The believer in Christ Jesus becomes the possessor of something that he never possessed before, the nature of God Himself. The eternal life of the uncreated God is implanted in the innermost part of his human personality and his whole being throbs with the divine energy of a new life. The new birth is the impartation of a new intellectual, emotional, and volitional nature that produces in man a totally new life and fits him to live in a totally new sphere.
In the light of the Lord Jesus’ conversation with Nicodemus, it is a self-evident fact that God cannot accept any substitute for the new birth. Reformation cannot be substituted for regeneration. If God does not attempt to reform “the old man” surely, He cannot accept any fragmentary improvement man might affect. Reformation is purely man’s work; it leaves the flesh flesh, for it is the human trying to better itself.
Reformation may improve the character of the flesh by the lopping off of certain evil habits but it cannot change flesh into spirit. Reformation may make a man somewhat more kind, generous, and courteous, but it cannot make him holy, and “without holiness no man shall see the Lord.” Reformation may help a man to better the condition of his living on the plane of the natural but this does not meet God’s requirement for a totally new life on the plane of the spiritual.

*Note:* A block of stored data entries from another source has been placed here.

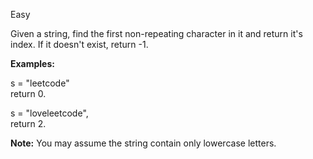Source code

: Easy

Given a string, find the first non-repeating character in it and return it's index. If it doesn't exist, return -1.

**Examples:**

s = "leetcode"  
return 0.

s = "loveleetcode",  
return 2.

**Note:** You may assume the string contain only lowercase letters.
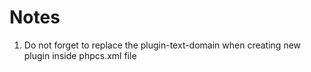 # Notes

1. Do not forget to replace the plugin-text-domain when creating new plugin inside phpcs.xml file

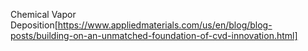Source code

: Chemical Vapor Deposition[https://www.appliedmaterials.com/us/en/blog/blog-posts/building-on-an-unmatched-foundation-of-cvd-innovation.html] 
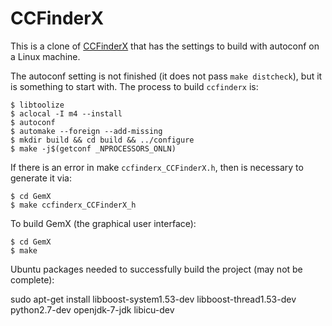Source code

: CCFinderX
=========

This is a clone of [CCFinderX][1] that has the settings to build with autoconf on a Linux machine.

The autoconf setting is not finished (it does not pass `make distcheck`), but it is something to start with. The process to build `ccfinderx` is:

    $ libtoolize
    $ aclocal -I m4 --install
    $ autoconf
    $ automake --foreign --add-missing
    $ mkdir build && cd build && ../configure
    $ make -j$(getconf _NPROCESSORS_ONLN)

If there is an error in make `ccfinderx_CCFinderX.h`, then is necessary to generate it via:

    $ cd GemX
    $ make ccfinderx_CCFinderX_h

To build GemX (the graphical user interface):

    $ cd GemX
    $ make

Ubuntu packages needed to successfully build the project (may not be complete):

sudo apt-get install libboost-system1.53-dev libboost-thread1.53-dev python2.7-dev openjdk-7-jdk libicu-dev

  [1]: http://www.ccfinder.net/ccfinderxos.html
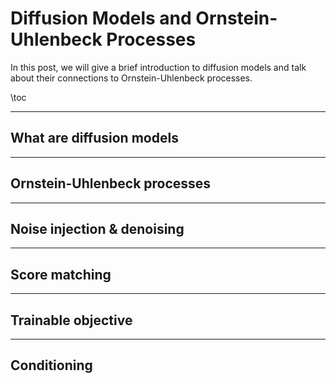 # Diffusion Models and Ornstein-Uhlenbeck Processes

In this post, we will give a brief introduction to diffusion models and talk about their connections to Ornstein-Uhlenbeck processes.


\toc

---

## What are diffusion models

---

## Ornstein-Uhlenbeck processes

---

## Noise injection & denoising

---

## Score matching

---

## Trainable objective

---

## Conditioning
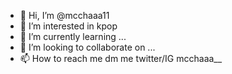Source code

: - 👋 Hi, I’m @mcchaaa11
- 👀 I’m interested in kpop
- 🌱 I’m currently learning ...
- 💞️ I’m looking to collaborate on ...
- 📫 How to reach me dm me twitter/IG mcchaaa__

<!---
mcchaaa11/mcchaaa11 is a ✨ special ✨ repository because its `README.md` (this file) appears on your GitHub profile.
You can click the Preview link to take a look at your changes.
--->
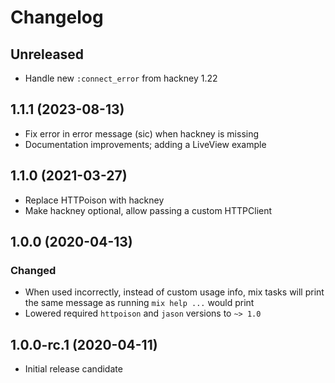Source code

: # Changelog

## Unreleased

- Handle new `:connect_error` from hackney 1.22

## 1.1.1 (2023-08-13)

- Fix error in error message (sic) when hackney is missing
- Documentation improvements; adding a LiveView example

## 1.1.0 (2021-03-27)

- Replace HTTPoison with hackney
- Make hackney optional, allow passing a custom HTTPClient

## 1.0.0 (2020-04-13)

### Changed
- When used incorrectly, instead of custom usage info, mix tasks will print the same message as running `mix help ...` would print
- Lowered required `httpoison` and `jason` versions to `~> 1.0`

## 1.0.0-rc.1 (2020-04-11)
- Initial release candidate
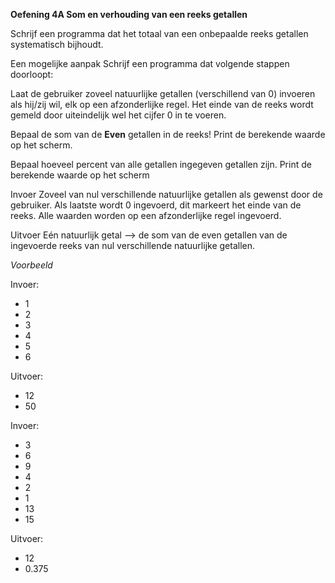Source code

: **Oefening 4A Som en verhouding van een reeks getallen**

Schrijf een programma dat het totaal van een onbepaalde reeks getallen systematisch bijhoudt.

Een mogelijke aanpak
Schrijf een programma dat volgende stappen doorloopt:

Laat de gebruiker zoveel natuurlijke getallen (verschillend van 0) invoeren als hij/zij wil, elk op een afzonderlijke regel.
Het einde van de reeks wordt gemeld door uiteindelijk wel het cijfer 0 in te voeren.

Bepaal de som van de **Even** getallen in de reeks!
Print de berekende waarde op het scherm.

Bepaal hoeveel percent van alle getallen ingegeven getallen zijn.
Print de berekende waarde op het scherm

Invoer
Zoveel van nul verschillende natuurlijke getallen als gewenst door de gebruiker.
Als laatste wordt 0 ingevoerd, dit markeert het einde van de reeks.
Alle waarden worden op een afzonderlijke regel ingevoerd.

Uitvoer
Eén natuurlijk getal –> de som van de even getallen van de ingevoerde reeks van nul verschillende natuurlijke getallen.


*Voorbeeld*

Invoer:
* 1
* 2
* 3
* 4
* 5
* 6

Uitvoer:
* 12
* 50

Invoer:
* 3
* 6
* 9
* 4
* 2
* 1
* 13
* 15

Uitvoer:
* 12
* 0.375


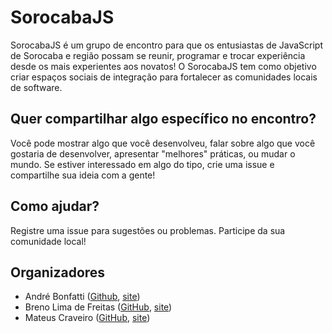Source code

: # SorocabaJS

SorocabaJS é um grupo de encontro para que os entusiastas de JavaScript de Sorocaba e região possam se reunir, programar e trocar experiência desde os mais experientes aos novatos! O SorocabaJS tem como objetivo criar espaços sociais de integração para fortalecer as comunidades locais de software.

## Quer compartilhar algo específico no encontro?

Você pode mostrar algo que você desenvolveu, falar sobre algo que você gostaria de desenvolver, apresentar "melhores" práticas, ou mudar o mundo. Se estiver interessado em algo do tipo, crie uma issue e compartilhe sua ideia com a gente!

## Como ajudar?

Registre uma issue para sugestões ou problemas. Participe da sua comunidade local!

## Organizadores

- André Bonfatti ([Github](https://github.com/andrebnf), [site](http://andrebnf.com))
- Breno Lima de Freitas ([GitHub](https://github.com/brenolf), [site](https://breno.io))
- Mateus Craveiro ([GitHub](https://github.com/mccraveiro), [site](http://mccraveiro.github.io))
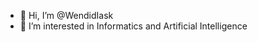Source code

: - 👋 Hi, I’m @WendidIask
- 👀 I’m interested in Informatics and Artificial Intelligence

<!---
WendidIask/WendidIask is a ✨ special ✨ repository because its `README.md` (this file) appears on your GitHub profile.
You can click the Preview link to take a look at your changes.
--->
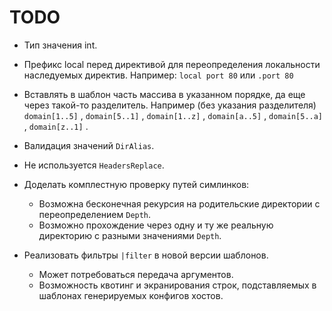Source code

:TODO
====

*   Тип значения int.
*   Префикс local перед директивой для переопределения локальности наследуемых директив. Например:
    `local port 80` или `.port 80`
*   Вставлять в шаблон часть массива в указанном порядке, да еще через такой-то разделитель.
    Например (без указания разделителя) `domain[1..5]` , `domain[5..1]` , `domain[1..z]` ,
    `domain[a..5]` , `domain[5..a]` , `domain[z..1]` .
*   Валидация значений `DirAlias`.
*   Не используется `HeadersReplace`.
*   Доделать комплестную проверку путей симлинков:

    *   Возможна бесконечная рекурсия на родительские директории с переопределением `Depth`.
    *   Возможно прохождение через одну и ту же реальную директорию с разными значениями `Depth`.

*   Реализовать фильтры `|filter` в новой версии шаблонов.

    *   Может потребоваться передача аргументов.
    *   Возможность квотинг и экранирования строк, подставляемых в шаблонах генерируемых конфигов
        хостов.
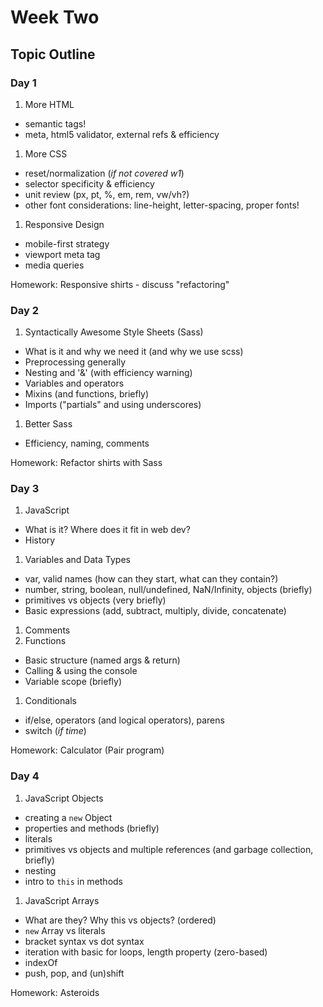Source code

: # Week Two

## Topic Outline

### Day 1

1. More HTML
  * semantic tags!
  * meta, html5 validator, external refs & efficiency
1. More CSS
  * reset/normalization (_if not covered w1_)
  * selector specificity & efficiency
  * unit review (px, pt, %, em, rem, vw/vh?)
  * other font considerations: line-height, letter-spacing, proper fonts!
1. Responsive Design
  * mobile-first strategy
  * viewport meta tag
  * media queries

Homework: Responsive shirts - discuss "refactoring"

### Day 2

1. Syntactically Awesome Style Sheets (Sass)
  * What is it and why we need it (and why we use scss)
  * Preprocessing generally
  * Nesting and '&' (with efficiency warning)
  * Variables and operators
  * Mixins (and functions, briefly)
  * Imports ("partials" and using underscores)
1. Better Sass
  * Efficiency, naming, comments

Homework: Refactor shirts with Sass

### Day 3

1. JavaScript
  * What is it? Where does it fit in web dev?
  * History
1. Variables and Data Types
  * var, valid names (how can they start, what can they contain?)
  * number, string, boolean, null/undefined, NaN/Infinity, objects (briefly)
  * primitives vs objects (very briefly)
  * Basic expressions (add, subtract, multiply, divide, concatenate)
1. Comments
1. Functions
  * Basic structure (named args & return)
  * Calling & using the console
  * Variable scope (briefly)
1. Conditionals
  * if/else, operators (and logical operators), parens
  * switch (_if time_)

Homework: Calculator (Pair program)

### Day 4

1. JavaScript Objects
  * creating a `new` Object
  * properties and methods (briefly)
  * literals
  * primitives vs objects and multiple references (and garbage collection, briefly)
  * nesting
  * intro to `this` in methods
1. JavaScript Arrays
  * What are they? Why this vs objects? (ordered)
  * `new` Array vs literals
  * bracket syntax vs dot syntax
  * iteration with basic for loops, length property (zero-based)
  * indexOf
  * push, pop, and (un)shift

Homework: Asteroids
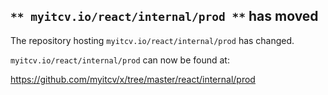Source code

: ## `** myitcv.io/react/internal/prod **` has moved

The repository hosting `myitcv.io/react/internal/prod` has changed.

`myitcv.io/react/internal/prod` can now be found at:

https://github.com/myitcv/x/tree/master/react/internal/prod
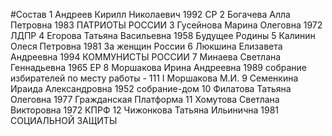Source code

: #Состав
1 Андреев Кирилл Николаевич 1992 СР
2 Богачева Алла Петровна 1983 ПАТРИОТЫ РОССИИ
3 Гусейнова Марина Олеговна 1972 ЛДПР
4 Егорова Татьяна Васильевна 1958 Будущее Родины
5 Калинин Олеся Петровна 1981 За женщин России
6 Люкшина Елизавета Андреевна 1994 КОММУНИСТЫ РОССИИ
7 Минаева Светлана Геннадьевна 1965 ЕР
8 Моршакова Ирина Андреевна 1989 собрание избирателей по месту работы - 111 I Моршакова М.И.
9 Семенкина Ираида Александровна 1952 собрание-дом
10 Филатова Татьяна Олеговна 1977 Гражданская Платформа
11 Хомутова Светлана Викторовна 1972 КПРФ
12 Чижонкова Татьяна Ильинична 1981 СОЦИАЛЬНОЙ ЗАЩИТЫ
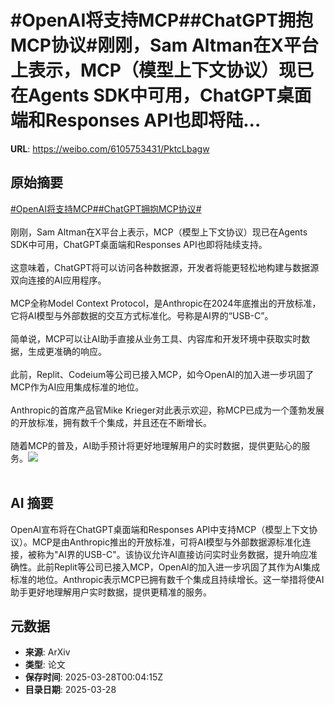 # #OpenAI将支持MCP##ChatGPT拥抱MCP协议#刚刚，Sam Altman在X平台上表示，MCP（模型上下文协议）现已在Agents SDK中可用，ChatGPT桌面端和Responses API也即将陆...

**URL**: https://weibo.com/6105753431/PktcLbagw

## 原始摘要

<a href="https://m.weibo.cn/search?containerid=231522type%3D1%26t%3D10%26q%3D%23OpenAI%E5%B0%86%E6%94%AF%E6%8C%81MCP%23&amp;extparam=%23OpenAI%E5%B0%86%E6%94%AF%E6%8C%81MCP%23" data-hide=""><span class="surl-text">#OpenAI将支持MCP#</span></a><a href="https://m.weibo.cn/search?containerid=231522type%3D1%26t%3D10%26q%3D%23ChatGPT%E6%8B%A5%E6%8A%B1MCP%E5%8D%8F%E8%AE%AE%23&amp;extparam=%23ChatGPT%E6%8B%A5%E6%8A%B1MCP%E5%8D%8F%E8%AE%AE%23" data-hide=""><span class="surl-text">#ChatGPT拥抱MCP协议#</span></a><br><br>刚刚，Sam Altman在X平台上表示，MCP（模型上下文协议）现已在Agents SDK中可用，ChatGPT桌面端和Responses API也即将陆续支持。<br><br>这意味着，ChatGPT将可以访问各种数据源，开发者将能更轻松地构建与数据源双向连接的AI应用程序。<br><br>MCP全称Model Context Protocol，是Anthropic在2024年底推出的开放标准，它将AI模型与外部数据的交互方式标准化。号称是AI界的“USB-C”。<br><br>简单说，MCP可以让AI助手直接从业务工具、内容库和开发环境中获取实时数据，生成更准确的响应。<br><br>此前，Replit、Codeium等公司已接入MCP，如今OpenAI的加入进一步巩固了MCP作为AI应用集成标准的地位。<br><br>Anthropic的首席产品官Mike Krieger对此表示欢迎，称MCP已成为一个蓬勃发展的开放标准，拥有数千个集成，并且还在不断增长。<br><br>随着MCP的普及，AI助手预计将更好地理解用户的实时数据，提供更贴心的服务。<img style="" src="https://tvax4.sinaimg.cn/large/006Fd7o3gy1hzvf9z91j1j30zi0cawin.jpg" referrerpolicy="no-referrer"><br><br>

## AI 摘要

OpenAI宣布将在ChatGPT桌面端和Responses API中支持MCP（模型上下文协议）。MCP是由Anthropic推出的开放标准，可将AI模型与外部数据源标准化连接，被称为"AI界的USB-C"。该协议允许AI直接访问实时业务数据，提升响应准确性。此前Replit等公司已接入MCP，OpenAI的加入进一步巩固了其作为AI集成标准的地位。Anthropic表示MCP已拥有数千个集成且持续增长。这一举措将使AI助手更好地理解用户实时数据，提供更精准的服务。

## 元数据

- **来源**: ArXiv
- **类型**: 论文
- **保存时间**: 2025-03-28T00:04:15Z
- **目录日期**: 2025-03-28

Respectability cannot be substituted for regeneration. Many people are deluding themselves into thinking that if their character and conduct conform to the moral standards of the best society, that is a sufficient passport into the companionship of an altogether holy God. But God’s standards are as far above man’s as the heavens are above the earth.
Religion cannot be substituted for regeneration. Nicodemus was an ardent, active religionist but he was not a son of God or a citizen in the Kingdom of God. Over the doorway to the Kingdom of God no one will ever see written, “Admittance granted to those who have been baptized, who have been punctilious in church attendance, who have partaken of the Holy Communion, who have read the Scriptures and prayed, who have given their tithe.” In His holy Word God has already written these solemn and irrevocable words over that doorway, “Except a man be born again, he cannot see the kingdom of God.” Jesus Himself, the righteous Judge, bars the gate of heaven to the unregenerate. “And there shall in no wise enter into it anything that defileth, neither whatsoever worketh abomination, or maketh a lie; but they which are written in the Lamb’s book of life” (Revelation 21:27). “Marvel not that I said unto thee, Ye must be born again.” (See Diagram 10.)
Source: “Life on the Highest Plane” by Ruth Paxson
Lord, thank You for the path we all must follow if we would enter into the Kingdom of God. We must be born again.